***** INPUT RECORDS
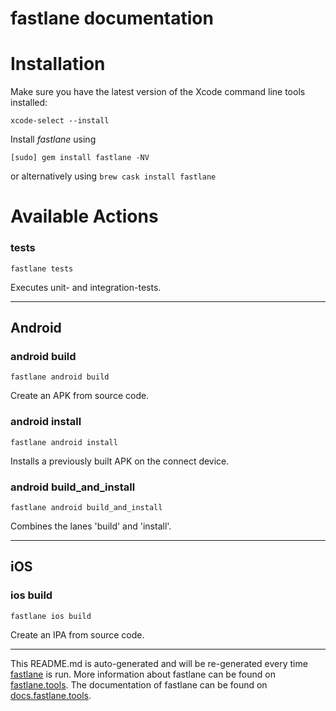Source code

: fastlane documentation
================
# Installation

Make sure you have the latest version of the Xcode command line tools installed:

```
xcode-select --install
```

Install _fastlane_ using
```
[sudo] gem install fastlane -NV
```
or alternatively using `brew cask install fastlane`

# Available Actions
### tests
```
fastlane tests
```
Executes unit- and integration-tests.

----

## Android
### android build
```
fastlane android build
```
Create an APK from source code.
### android install
```
fastlane android install
```
Installs a previously built APK on the connect device.
### android build_and_install
```
fastlane android build_and_install
```
Combines the lanes 'build' and 'install'.

----

## iOS
### ios build
```
fastlane ios build
```
Create an IPA from source code.

----

This README.md is auto-generated and will be re-generated every time [fastlane](https://fastlane.tools) is run.
More information about fastlane can be found on [fastlane.tools](https://fastlane.tools).
The documentation of fastlane can be found on [docs.fastlane.tools](https://docs.fastlane.tools).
**********
EXERCISE — Reproduce each line of the records in which the word "documentation" appears.

OUTPUT FOR THIS TASK —
: fastlane documentation
The documentation of fastlane can be found on [docs.fastlane.tools](https://docs.fastlane.tools).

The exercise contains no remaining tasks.